### Work instruction:
Look for the word "业务对象ID" in the entries below, then copy every line that has it.

*** Opening The input ***

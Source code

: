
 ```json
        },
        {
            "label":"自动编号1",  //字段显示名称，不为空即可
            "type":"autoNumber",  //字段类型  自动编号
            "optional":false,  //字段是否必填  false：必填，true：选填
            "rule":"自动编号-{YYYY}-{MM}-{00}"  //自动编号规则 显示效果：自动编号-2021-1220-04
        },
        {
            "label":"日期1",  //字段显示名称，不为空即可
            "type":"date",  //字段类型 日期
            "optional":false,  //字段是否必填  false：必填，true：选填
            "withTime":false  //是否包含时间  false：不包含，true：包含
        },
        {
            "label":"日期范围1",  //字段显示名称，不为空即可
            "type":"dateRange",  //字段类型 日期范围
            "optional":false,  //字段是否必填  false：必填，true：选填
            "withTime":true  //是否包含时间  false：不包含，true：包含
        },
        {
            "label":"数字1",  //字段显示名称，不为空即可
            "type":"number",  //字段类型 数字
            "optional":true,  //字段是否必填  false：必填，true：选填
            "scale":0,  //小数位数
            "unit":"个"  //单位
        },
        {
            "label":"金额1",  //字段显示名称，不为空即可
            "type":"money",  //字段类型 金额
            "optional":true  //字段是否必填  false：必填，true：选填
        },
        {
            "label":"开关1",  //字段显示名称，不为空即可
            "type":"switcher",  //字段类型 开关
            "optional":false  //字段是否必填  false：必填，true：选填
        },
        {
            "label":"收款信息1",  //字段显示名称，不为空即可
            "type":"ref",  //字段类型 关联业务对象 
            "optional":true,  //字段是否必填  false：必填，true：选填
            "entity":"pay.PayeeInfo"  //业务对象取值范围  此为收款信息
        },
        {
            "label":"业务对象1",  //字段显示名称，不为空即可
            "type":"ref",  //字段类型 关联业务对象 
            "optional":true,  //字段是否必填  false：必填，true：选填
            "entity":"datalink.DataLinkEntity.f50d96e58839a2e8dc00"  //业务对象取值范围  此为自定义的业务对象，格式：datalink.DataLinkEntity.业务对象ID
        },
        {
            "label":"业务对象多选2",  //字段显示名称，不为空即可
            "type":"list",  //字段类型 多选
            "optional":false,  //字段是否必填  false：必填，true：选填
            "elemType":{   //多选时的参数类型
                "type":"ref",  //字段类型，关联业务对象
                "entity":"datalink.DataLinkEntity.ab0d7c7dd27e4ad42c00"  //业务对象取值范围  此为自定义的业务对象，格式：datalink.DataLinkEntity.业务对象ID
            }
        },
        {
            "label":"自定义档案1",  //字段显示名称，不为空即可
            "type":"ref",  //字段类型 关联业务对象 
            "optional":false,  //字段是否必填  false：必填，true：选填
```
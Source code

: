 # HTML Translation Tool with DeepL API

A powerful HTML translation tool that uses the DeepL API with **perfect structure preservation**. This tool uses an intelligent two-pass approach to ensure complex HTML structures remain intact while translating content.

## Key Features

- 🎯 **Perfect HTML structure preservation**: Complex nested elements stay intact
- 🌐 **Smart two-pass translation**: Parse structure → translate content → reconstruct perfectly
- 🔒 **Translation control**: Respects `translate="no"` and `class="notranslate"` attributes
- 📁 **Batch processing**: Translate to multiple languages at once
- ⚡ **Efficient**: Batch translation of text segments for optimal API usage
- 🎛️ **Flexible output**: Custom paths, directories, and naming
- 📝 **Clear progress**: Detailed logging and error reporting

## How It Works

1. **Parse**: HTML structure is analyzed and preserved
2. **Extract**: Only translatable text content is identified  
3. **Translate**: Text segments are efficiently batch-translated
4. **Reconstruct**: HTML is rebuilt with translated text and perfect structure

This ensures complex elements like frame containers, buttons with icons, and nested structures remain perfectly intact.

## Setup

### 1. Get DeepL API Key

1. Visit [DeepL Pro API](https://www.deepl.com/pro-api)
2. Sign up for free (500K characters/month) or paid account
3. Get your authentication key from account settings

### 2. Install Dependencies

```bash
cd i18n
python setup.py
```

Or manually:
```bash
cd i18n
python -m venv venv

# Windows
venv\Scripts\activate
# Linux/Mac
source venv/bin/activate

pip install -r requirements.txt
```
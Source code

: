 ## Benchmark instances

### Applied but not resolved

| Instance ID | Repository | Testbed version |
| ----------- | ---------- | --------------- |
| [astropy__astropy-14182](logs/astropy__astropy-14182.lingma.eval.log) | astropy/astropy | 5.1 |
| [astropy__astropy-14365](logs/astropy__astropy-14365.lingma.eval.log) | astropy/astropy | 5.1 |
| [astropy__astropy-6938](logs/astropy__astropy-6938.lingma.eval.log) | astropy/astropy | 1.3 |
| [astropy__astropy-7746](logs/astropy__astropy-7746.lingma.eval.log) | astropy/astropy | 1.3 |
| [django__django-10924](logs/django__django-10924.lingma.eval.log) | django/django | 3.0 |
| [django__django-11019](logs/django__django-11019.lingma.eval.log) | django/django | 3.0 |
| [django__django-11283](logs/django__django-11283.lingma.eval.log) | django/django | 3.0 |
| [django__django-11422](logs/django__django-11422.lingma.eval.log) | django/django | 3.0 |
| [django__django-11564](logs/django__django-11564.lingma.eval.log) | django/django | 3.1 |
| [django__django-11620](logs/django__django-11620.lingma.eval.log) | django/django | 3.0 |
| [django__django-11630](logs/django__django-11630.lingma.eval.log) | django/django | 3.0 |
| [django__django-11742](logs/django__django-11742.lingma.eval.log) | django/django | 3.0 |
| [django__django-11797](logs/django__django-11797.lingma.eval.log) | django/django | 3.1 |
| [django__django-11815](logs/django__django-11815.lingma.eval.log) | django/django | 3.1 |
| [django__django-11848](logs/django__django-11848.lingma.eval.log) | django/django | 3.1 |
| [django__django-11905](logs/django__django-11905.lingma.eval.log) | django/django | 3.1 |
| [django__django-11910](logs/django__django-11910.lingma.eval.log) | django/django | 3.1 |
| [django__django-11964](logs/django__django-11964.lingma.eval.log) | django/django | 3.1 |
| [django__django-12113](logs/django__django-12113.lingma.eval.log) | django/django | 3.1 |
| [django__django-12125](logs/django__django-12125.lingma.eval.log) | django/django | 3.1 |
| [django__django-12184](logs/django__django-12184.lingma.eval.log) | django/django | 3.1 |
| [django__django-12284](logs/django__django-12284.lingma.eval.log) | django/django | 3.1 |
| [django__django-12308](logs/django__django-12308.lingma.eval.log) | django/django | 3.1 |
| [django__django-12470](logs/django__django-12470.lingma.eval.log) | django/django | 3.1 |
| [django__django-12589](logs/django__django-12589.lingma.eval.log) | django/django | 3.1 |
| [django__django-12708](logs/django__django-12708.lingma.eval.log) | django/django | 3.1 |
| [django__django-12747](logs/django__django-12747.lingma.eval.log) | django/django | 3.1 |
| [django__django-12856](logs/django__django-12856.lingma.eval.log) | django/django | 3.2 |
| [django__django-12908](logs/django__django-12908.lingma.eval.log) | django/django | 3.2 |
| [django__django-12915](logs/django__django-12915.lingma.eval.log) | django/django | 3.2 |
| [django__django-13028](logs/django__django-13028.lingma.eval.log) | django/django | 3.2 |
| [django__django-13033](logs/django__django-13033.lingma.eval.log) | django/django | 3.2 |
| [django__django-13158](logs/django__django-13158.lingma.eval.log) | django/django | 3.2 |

*** Closing The input ***

### Exercise answer:
            "entity":"datalink.DataLinkEntity.f50d96e58839a2e8dc00"  //业务对象取值范围  此为自定义的业务对象，格式：datalink.DataLinkEntity.业务对象ID
                "entity":"datalink.DataLinkEntity.ab0d7c7dd27e4ad42c00"  //业务对象取值范围  此为自定义的业务对象，格式：datalink.DataLinkEntity.业务对象ID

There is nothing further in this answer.